El-Etreby Shahira A, Altonbary Ahmed Y, Sorogy Mohamed El, Elkashef Wagdi, Mazroa Jehan A, Bahgat Monir H
Shahira A El-Etreby, Ahmed Y Altonbary, Mohamed El Sorogy, Wagdi Elkashef, Jehan A Mazroa, Monir H Bahgat, Divisions of Hepatology and Gastroenterology, Pathology, and Diagnostic Radiology, Specialized Medical Hospital and Gastrointestinal Surgery Center, Mansoura 35516, Egypt.
World J Gastrointest Endosc. 2015 May 16;7(5):567-72. doi: 10.4253/wjge.v7.i5.567.

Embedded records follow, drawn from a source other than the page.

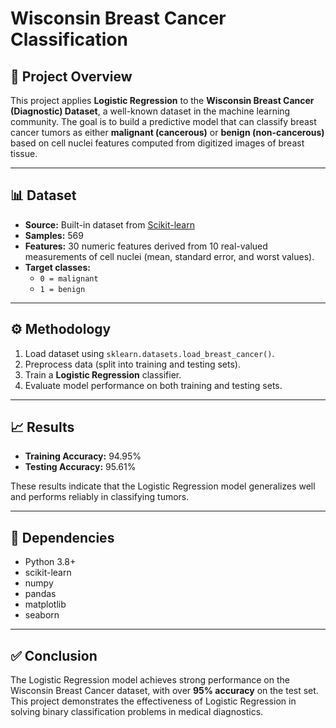 # Wisconsin Breast Cancer Classification

## 📌 Project Overview
This project applies **Logistic Regression** to the **Wisconsin Breast Cancer (Diagnostic) Dataset**, a well-known dataset in the machine learning community. The goal is to build a predictive model that can classify breast cancer tumors as either **malignant (cancerous)** or **benign (non-cancerous)** based on cell nuclei features computed from digitized images of breast tissue.

---

## 📊 Dataset
- **Source:** Built-in dataset from [Scikit-learn](https://scikit-learn.org/stable/datasets/toy_dataset.html#breast-cancer-dataset)  
- **Samples:** 569  
- **Features:** 30 numeric features derived from 10 real-valued measurements of cell nuclei (mean, standard error, and worst values).  
- **Target classes:**
  - `0 = malignant`  
  - `1 = benign`  

---

## ⚙️ Methodology
1. Load dataset using `sklearn.datasets.load_breast_cancer()`.  
2. Preprocess data (split into training and testing sets).  
3. Train a **Logistic Regression** classifier.  
4. Evaluate model performance on both training and testing sets.  

---

## 📈 Results
- **Training Accuracy:** 94.95%  
- **Testing Accuracy:** 95.61%  

These results indicate that the Logistic Regression model generalizes well and performs reliably in classifying tumors.

---

## 📌 Dependencies
- Python 3.8+  
- scikit-learn  
- numpy
- pandas  
- matplotlib
- seaborn

---

## ✅ Conclusion
The Logistic Regression model achieves strong performance on the Wisconsin Breast Cancer dataset, with over **95% accuracy** on the test set. This project demonstrates the effectiveness of Logistic Regression in solving binary classification problems in medical diagnostics.
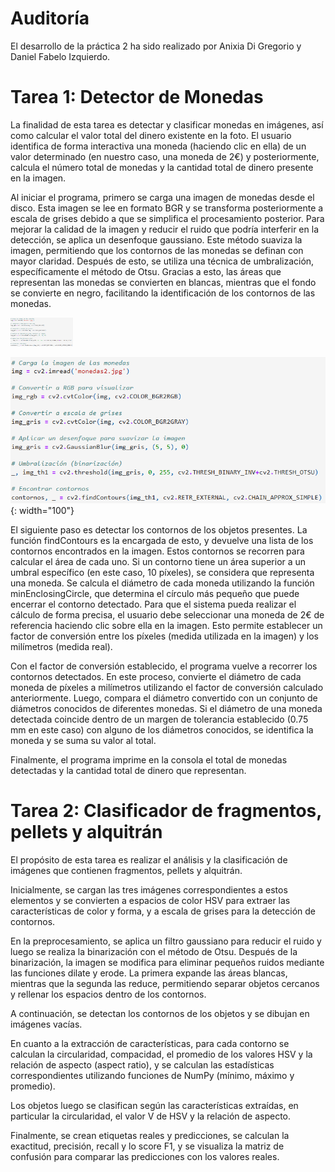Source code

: # Auditoría
El desarrollo de la práctica 2 ha sido realizado por Anixia Di Gregorio y Daniel Fabelo Izquierdo.

# Tarea 1: Detector de Monedas
La finalidad de esta tarea es detectar y clasificar monedas en imágenes, así como calcular el valor total del dinero existente en la foto. 
El usuario identifica de forma interactiva una moneda (haciendo clic en ella) de un valor determinado (en nuestro caso, una moneda de 2€) y posteriormente, calcula el número total de monedas y la cantidad total de dinero presente en la imagen.

Al iniciar el programa, primero se carga una imagen de monedas desde el disco. Esta imagen se lee en formato BGR y se transforma posteriormente a escala de grises debido a que se simplifica el procesamiento posterior.
Para mejorar la calidad de la imagen y reducir el ruido que podría interferir en la detección, se aplica un desenfoque gaussiano. Este método suaviza la imagen, permitiendo que los contornos de las monedas se definan con mayor claridad. 
Después de esto, se utiliza una técnica de umbralización, específicamente el método de Otsu. Gracias a esto, las áreas que representan las monedas se convierten en blancas, mientras que el fondo se convierte en negro, facilitando la identificación de los contornos de las monedas.

<img src="img1.png" alt="Immagine" width="100"/>

![alt text](img1.png){: width="100"}

El siguiente paso es detectar los contornos de los objetos presentes. La función findContours es la encargada de esto, y devuelve una lista de los contornos encontrados en la imagen. Estos contornos se recorren para calcular el área de cada uno. Si un contorno tiene un área superior a un umbral específico (en este caso, 10 píxeles), se considera que representa una moneda. 
Se calcula el diámetro de cada moneda utilizando la función minEnclosingCircle, que determina el círculo más pequeño que puede encerrar el contorno detectado.
Para que el sistema pueda realizar el cálculo de forma precisa, el usuario debe seleccionar una moneda de 2€ de referencia haciendo clic sobre ella en la imagen. Esto permite establecer un factor de conversión entre los píxeles (medida utilizada en la imagen) y los milímetros (medida real). 

Con el factor de conversión establecido, el programa vuelve a recorrer los contornos detectados. En este proceso, convierte el diámetro de cada moneda de píxeles a milímetros utilizando el factor de conversión calculado anteriormente. Luego, compara el diámetro convertido con un conjunto de diámetros conocidos de diferentes monedas. 
Si el diámetro de una moneda detectada coincide dentro de un margen de tolerancia establecido (0.75 mm en este caso) con alguno de los diámetros conocidos, se identifica la moneda y se suma su valor al total.

Finalmente, el programa imprime en la consola el total de monedas detectadas y la cantidad total de dinero que representan. 

# Tarea 2: Clasificador de fragmentos, pellets y alquitrán

El propósito de esta tarea es realizar el análisis y la clasificación de imágenes que contienen fragmentos, pellets y alquitrán.

Inicialmente, se cargan las tres imágenes correspondientes a estos elementos y se convierten a espacios de color HSV para extraer las características de color y forma, y a escala de grises para la detección de contornos.

En la preprocesamiento, se aplica un filtro gaussiano para reducir el ruido y luego se realiza la binarización con el método de Otsu. Después de la binarización, la imagen se modifica para eliminar pequeños ruidos mediante las funciones dilate y erode. La primera expande las áreas blancas, mientras que la segunda las reduce, permitiendo separar objetos cercanos y rellenar los espacios dentro de los contornos.

A continuación, se detectan los contornos de los objetos y se dibujan en imágenes vacías.

En cuanto a la extracción de características, para cada contorno se calculan la circularidad, compacidad, el promedio de los valores HSV y la relación de aspecto (aspect ratio), y se calculan las estadísticas correspondientes utilizando funciones de NumPy (mínimo, máximo y promedio).

Los objetos luego se clasifican según las características extraídas, en particular la circularidad, el valor V de HSV y la relación de aspecto.

Finalmente, se crean etiquetas reales y predicciones, se calculan la exactitud, precisión, recall y lo score F1, y se visualiza la matriz de confusión para comparar las predicciones con los valores reales.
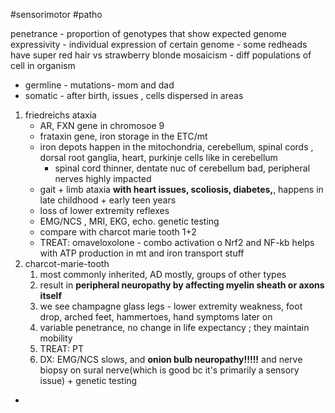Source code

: #sensorimotor #patho 

penetrance - proportion of genotypes that show expected genome
expressivity - individual expression of certain genome - some redheads have super red hair vs strawberry blonde
mosaicism - diff populations of cell in organism 
- germline - mutations- mom and dad
- somatic - after birth, issues , cells dispersed in areas 

1. friedreichs ataxia
	- AR, FXN gene in chromosoe 9 
	- frataxin gene, iron storage in the ETC/mt
	- iron depots happen in the mitochondria, cerebellum, spinal cords , dorsal root ganglia, heart, purkinje cells like in cerebellum
		- spinal cord thinner, dentate nuc of cerebellum bad, peripheral nerves highly impacted
	- gait + limb ataxia **with heart issues, scoliosis, diabetes,**, happens in late childhood + early teen years 
	- loss of lower extremity reflexes 
	- EMG/NCS , MRI, EKG, echo. genetic testing 
	- compare with charcot marie tooth 1+2 
	- TREAT: omaveloxolone - combo activation o Nrf2 and NF-kb helps with ATP production in mt and iron transport stuff 
2. charcot-marie-tooth
	1. most commonly inherited, AD mostly, groups of other types 
	2. result in **peripheral neuropathy by affecting myelin sheath or axons itself**
	3. we see champagne glass legs - lower extremity weakness, foot drop, arched feet, hammertoes, hand symptoms later on 
	4. variable penetrance, no change in life expectancy ; they maintain mobility 
	5. TREAT: PT 
	6. DX: EMG/NCS slows, and **onion bulb neuropathy!!!!!** and nerve biopsy on sural nerve(which is good bc it's primarily a sensory issue) + genetic testing 
- 


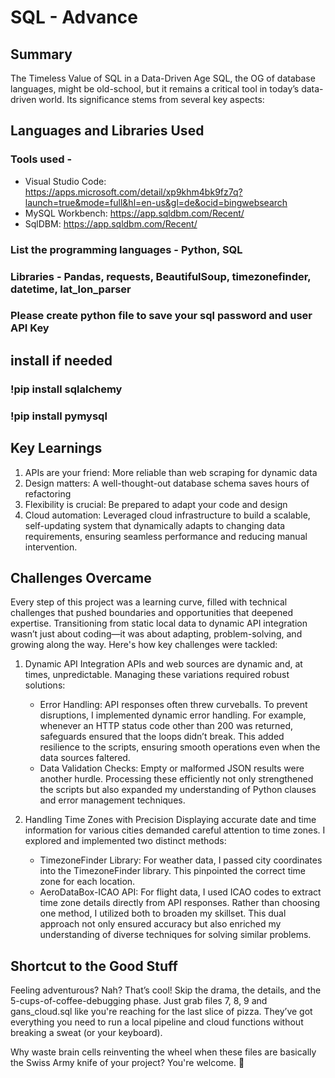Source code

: # SQL - Advance
## Summary
The Timeless Value of SQL in a Data-Driven Age
SQL, the OG of database languages, might be old-school, but it remains a critical tool in today’s data-driven world. Its significance stems from several key aspects:

## Languages and Libraries Used
### Tools used - 
   - Visual Studio Code: https://apps.microsoft.com/detail/xp9khm4bk9fz7q?launch=true&mode=full&hl=en-us&gl=de&ocid=bingwebsearch
   - MySQL Workbench: https://app.sqldbm.com/Recent/
   - SqlDBM: https://app.sqldbm.com/Recent/
### List the programming languages - Python, SQL
### Libraries - Pandas, requests, BeautifulSoup, timezonefinder, datetime, lat_lon_parser 

### Please create python file to save your sql password and user API Key

## install if needed
### !pip install sqlalchemy
### !pip install pymysql

## Key Learnings
1. APIs are your friend: More reliable than web scraping for dynamic data
2. Design matters: A well-thought-out database schema saves hours of refactoring
3. Flexibility is crucial: Be prepared to adapt your code and design
4. Cloud automation: Leveraged cloud infrastructure to build a scalable, self-updating system that dynamically adapts to changing data requirements, ensuring seamless performance and reducing manual intervention.
   
## Challenges Overcame
Every step of this project was a learning curve, filled with technical challenges that pushed boundaries and opportunities that deepened expertise. Transitioning from static local data to dynamic API integration wasn’t just about coding—it was about adapting, problem-solving, and growing along the way. Here's how key challenges were tackled:
1. Dynamic API Integration
APIs and web sources are dynamic and, at times, unpredictable. Managing these variations required robust solutions:
   - Error Handling: API responses often threw curveballs. To prevent disruptions, I implemented dynamic error handling. For example, whenever an HTTP status code other than 200 was returned, safeguards ensured that the loops didn’t break. This added resilience to the scripts, ensuring smooth operations even when the data sources faltered.
   - Data Validation Checks: Empty or malformed JSON results were another hurdle. Processing these efficiently not only strengthened the scripts but also expanded my understanding of Python clauses and error management techniques.
 
2. Handling Time Zones with Precision
Displaying accurate date and time information for various cities demanded careful attention to time zones. I explored and implemented two distinct methods:
   - TimezoneFinder Library: For weather data, I passed city coordinates into the TimezoneFinder library. This pinpointed the correct time zone for each location.
   - AeroDataBox-ICAO API: For flight data, I used ICAO codes to extract time zone details directly from API responses.
Rather than choosing one method, I utilized both to broaden my skillset. This dual approach not only ensured accuracy but also enriched my understanding of diverse techniques for solving similar problems.

## Shortcut to the Good Stuff

Feeling adventurous? Nah? That’s cool! Skip the drama, the details, and the 5-cups-of-coffee-debugging phase. Just grab files 7, 8, 9 and gans_cloud.sql like you're reaching for the last slice of pizza. They’ve got everything you need to run a local pipeline and cloud functions without breaking a sweat (or your keyboard).

Why waste brain cells reinventing the wheel when these files are basically the Swiss Army knife of your project? You're welcome. 🚀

A 32-year-old female presented with 5-year history of iron deficiency anemia, marked pallor and edema of both lower limbs. Laboratory investigations including complete blood count, blood film, iron studies, lipid profile, ascitic fluid analysis, test of stool for occult blood and alpha 1 anti-trypsin. Upper, lower gastrointestinal (GIT) endoscopies, and enteroscopy were performed. Imaging techniques as abdominal ultrasonography and computed tomography were done. Echocardiography, lymph node biopsy and bone marrow examination were normal. The case was diagnosed as Waldmann's disease with protein losing enteropathy and recurrent GIT bleeding. Management started with low fat diet with medium chain triglyceride, octreotide 200 μg twice a day, tranexamic acid and blood transfusion. Then, exploratory laparotomy with pathological examination of resected segment was done when recurrent GIT bleeding occurred and to excluded malignant transformation.
一名32岁女性,有5年缺铁性贫血病史,伴有明显面色苍白及双下肢水肿。进行了包括全血细胞计数、血涂片、铁代谢检查、血脂谱、腹水分析、粪便潜血试验及α1抗胰蛋白酶检测在内的实验室检查。还进行了上、下消化道内镜检查及小肠镜检查。采用了腹部超声和计算机断层扫描等影像学技术。超声心动图、淋巴结活检及骨髓检查均正常。该病例被诊断为伴有蛋白丢失性肠病和反复消化道出血的瓦尔德曼病。治疗首先采用低脂饮食并补充中链甘油三酯,奥曲肽200μg每日两次,氨甲环酸及输血治疗。之后,当反复出现消化道出血时,进行了剖腹探查并对切除段进行病理检查,以排除恶性转化。